Here at the Phillips Library, we are fortunate to be able to glimpse into the personal lives of fascinating people, unearthing their stories from their own hand and from those who loved them. In an early glimpse of family dynamics, a journal kept by Cora Lee Summers includes assessments of her son Sam's temperament as a baby. It reads: “My name is Samuel Ingram Chamberlain. I am the first son of my parents. I dropped in upon them today at 1:10 pm after a hard journey. I weigh 10½ pounds and am Monarch of all I survey.”
And survey Sam Chamberlain did. He began sketching architectural subjects at MIT in 1915. But Sam found drafting for school boring, and left to sell his watercolors, pen drawings and etchings as a commercial artist. He began publishing books illustrated with his drawings in the 1920s. Although he had a camera with him when he traveled to Europe for the war, his photography did not make a marked uptick until his first daughter was born in 1924.

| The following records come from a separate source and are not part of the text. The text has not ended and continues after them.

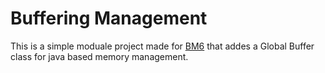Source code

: # Buffering Management
This is a simple moduale project made for [BM6](https://github.com/vrglab/BluminEngine6) that addes a Global Buffer class for java based memory management.
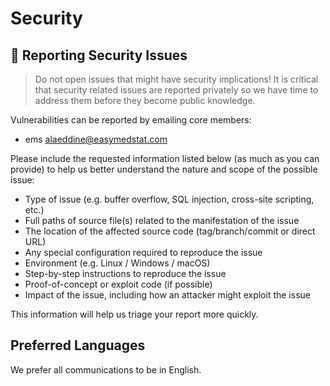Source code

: # Security

## 🔐 Reporting Security Issues

> Do not open issues that might have security implications!
> It is critical that security related issues are reported privately so we have time to address them before they become public knowledge.

Vulnerabilities can be reported by emailing core members:

- ems [alaeddine@easymedstat.com](mailto:alaeddine@easymedstat.com)

Please include the requested information listed below (as much as you can provide) to help us better understand the nature and scope of the possible issue:

- Type of issue (e.g. buffer overflow, SQL injection, cross-site scripting, etc.)
- Full paths of source file(s) related to the manifestation of the issue
- The location of the affected source code (tag/branch/commit or direct URL)
- Any special configuration required to reproduce the issue
- Environment (e.g. Linux / Windows / macOS)
- Step-by-step instructions to reproduce the issue
- Proof-of-concept or exploit code (if possible)
- Impact of the issue, including how an attacker might exploit the issue

This information will help us triage your report more quickly.

## Preferred Languages

We prefer all communications to be in English.
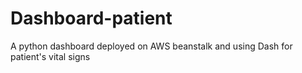 # Dashboard-patient
A python dashboard deployed on AWS beanstalk and using Dash for patient's vital signs 
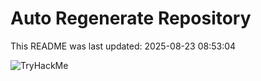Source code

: # Auto Regenerate Repository

This README was last updated: 2025-08-23 08:53:04

 ![TryHackMe](https://tryhackme.com/badge/533634)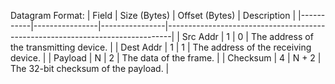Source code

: Datagram Format:
| Field     | Size (Bytes)   | Offset (Bytes) | Description                                                                   |
|-----------|----------------|----------------|-------------------------------------------------------------------------------|
| Src Addr  | 1              | 0              | The address of the transmitting device.                                       |
| Dest Addr | 1              | 1              | The address of the receiving device.                                          |
| Payload   | N              | 2              | The data of the frame.                                                        |
| Checksum  | 4              | N + 2          | The 32-bit checksum of the payload.                                           |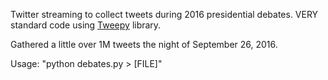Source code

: Twitter streaming to collect tweets during 2016 presidential debates. 
VERY standard code using [Tweepy](http://www.tweepy.org/) library.

Gathered a little over 1M tweets the night of September 26, 2016.

Usage: "python debates.py > [FILE]"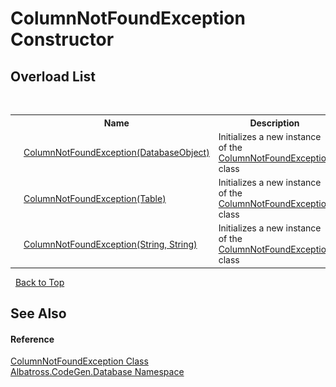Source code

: # ColumnNotFoundException Constructor 
 


## Overload List
&nbsp;<table><tr><th></th><th>Name</th><th>Description</th></tr><tr><td>![Public method](media/pubmethod.gif "Public method")</td><td><a href="9DEE8EFA.md">ColumnNotFoundException(DatabaseObject)</a></td><td>
Initializes a new instance of the <a href="E7D5382F.md">ColumnNotFoundException</a> class</td></tr><tr><td>![Public method](media/pubmethod.gif "Public method")</td><td><a href="951FB9A2.md">ColumnNotFoundException(Table)</a></td><td>
Initializes a new instance of the <a href="E7D5382F.md">ColumnNotFoundException</a> class</td></tr><tr><td>![Public method](media/pubmethod.gif "Public method")</td><td><a href="9BAB9A2.md">ColumnNotFoundException(String, String)</a></td><td>
Initializes a new instance of the <a href="E7D5382F.md">ColumnNotFoundException</a> class</td></tr></table>&nbsp;
<a href="#columnnotfoundexception-constructor">Back to Top</a>

## See Also


#### Reference
<a href="E7D5382F.md">ColumnNotFoundException Class</a><br /><a href="E11F5D98.md">Albatross.CodeGen.Database Namespace</a><br />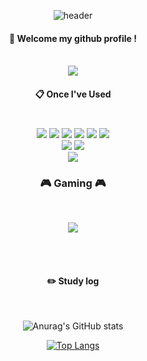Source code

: <div align="center"> 

![header](https://capsule-render.vercel.app/api?type=cylinder&color=A284EB&height=150&section=header&text=🍀Wellcom🍀&fontColor=ffffff&fontSize=60&animation=fadeIn&fontAlignY=55&desc=%20&descAlignY=62&descAlign=62)
  
####  :wave: Welcome my github profile !

  
 <br/>
 <img src="[https://thumbs.gfycat.com/HarshWastefulFinch-size_restricted.gif](https://mblogthumb-phinf.pstatic.net/MjAxOTA0MDJfMTky/MDAxNTU0MTc3MjI4OTk5.6aQ4GuGrhqdKlvZMcDNypvuK-TNelSnemrMvLBaDZN8g.CYwBTu21lE-vzLwljp3J2wMfmi7sRSHmEc9TRyvliuMg.JPEG.sdway106/ITZY_(4).jpg?type=w800)"/>
 <br/>
  
####  :clipboard: Once I've Used 

<h3 align="center"><b📚 my stack 📚</b></h3>
 <br/>
<img src="https://img.shields.io/badge/react-61DAFB?style=for-the-badge&logo=react&logoColor=black">
<img src="https://img.shields.io/badge/JAVA-007396?style=for-the-badge&logo=Java&logoColor=white">
<img src="https://img.shields.io/badge/JavaScript-F7DF1E?style=for-the-badge&logo=JavaScript&logoColor=white">
<img src="https://img.shields.io/badge/Spring-6DB33F?style=for-the-badge&logo=Spring&logoColor=white">
<img src="https://img.shields.io/badge/HTML5-E34F26?style=for-the-badge&logo=HTML5&logoColor=white">
<img src="https://img.shields.io/badge/CSS3-1572B6?style=for-the-badge&logo=CSS3&logoColor=white"> <br>
<img src="https://img.shields.io/badge/github-181717?style=for-the-badge&logo=github&logoColor=white">
<img src="https://img.shields.io/badge/VSCode-007ACC?style=for-the-badge&logo=VisualStudioCode&logoColor=white">

<br/>
 <img src="[https://thumbs.gfycat.com/HarshWastefulFinch-size_restricted.gif](https://mblogthumb-phinf.pstatic.net/MjAxOTA0MDJfMTky/MDAxNTU0MTc3MjI4OTk5.6aQ4GuGrhqdKlvZMcDNypvuK-TNelSnemrMvLBaDZN8g.CYwBTu21lE-vzLwljp3J2wMfmi7sRSHmEc9TRyvliuMg.JPEG.sdway106/ITZY_(4).jpg?type=w800)"/>
 <br/>

<h3 align="center"><b>🎮 Gaming 🎮</b></h3>
</br>
<p align="center">
<img src="https://img.shields.io/badge/unity-%23000000.svg?style=for-the-badge&logo=unity&logoColor=white"/>
</p>
 
   <br/>
   <br/>
 
#### :pencil2: Study log
 
  <br/>

  ![Anurag's GitHub stats](https://github-readme-stats.vercel.app/api?username=oyg9731&show_icons=true&theme=radical)
  
[![Top Langs](https://github-readme-stats.vercel.app/api/top-langs/?username=oyg9731&layout=compact)](https://github.com/anuraghazra/github-readme-stats)

  
</div>
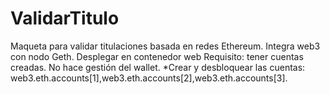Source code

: # ValidarTitulo
Maqueta para validar titulaciones basada en redes Ethereum. Integra web3 con nodo Geth.
Desplegar en contenedor web
Requisito: tener cuentas creadas. No hace gestión del wallet.
*Crear y desbloquear las cuentas: web3.eth.accounts[1],web3.eth.accounts[2],web3.eth.accounts[3]. 
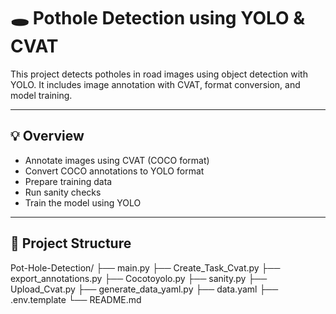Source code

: # 🕳️ Pothole Detection using YOLO & CVAT

This project detects potholes in road images using object detection with YOLO. It includes image annotation with CVAT, format conversion, and model training.

---

## 💡 Overview

- Annotate images using CVAT (COCO format)
- Convert COCO annotations to YOLO format
- Prepare training data
- Run sanity checks
- Train the model using YOLO

---

## 📁 Project Structure

Pot-Hole-Detection/
├── main.py
├── Create_Task_Cvat.py
├── export_annotations.py
├── Cocotoyolo.py
├── sanity.py
├── Upload_Cvat.py
├── generate_data_yaml.py
├── data.yaml
├── .env.template
└── README.md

In the early 1930s he invested in a Zeiss Orix. Sam’s camera would be brought on solo and family car trips throughout New England. Architecture, picturesque sea and landscapes, and other “American Scenes” were the focuses of his lens. These images were shared with the world via Sam’s illustrated books such as Cape Cod in the Sun and Historic Boston in Four Seasons. He published approximately 50 photo-essay books on American and European subjects, as well as combining forces with his wife, Narcissa, to produce several books on “the pleasures of the table” including Bouquet de France: an Epicurean tour of the French Provinces and Flavor of Italy, in Recipes and Pictures.
The Phillips Library recently released over 5,000 images taken by Sam Chamberlain via a collaboration with Digital Commonwealth. The Library not only holds Samuel Chamberlain’s negatives, but also his personal, business and family papers. A substantial portion of this collection includes papers authored and kept by Narcissa Chamberlain, as well as papers regarding their collaborative projects. The finding aid for the collection can be viewed here. The papers and personal images we hold show a very warm and family orientated man whose etchings, photography, and publications were influenced by the places he lived in and traveled to with his family.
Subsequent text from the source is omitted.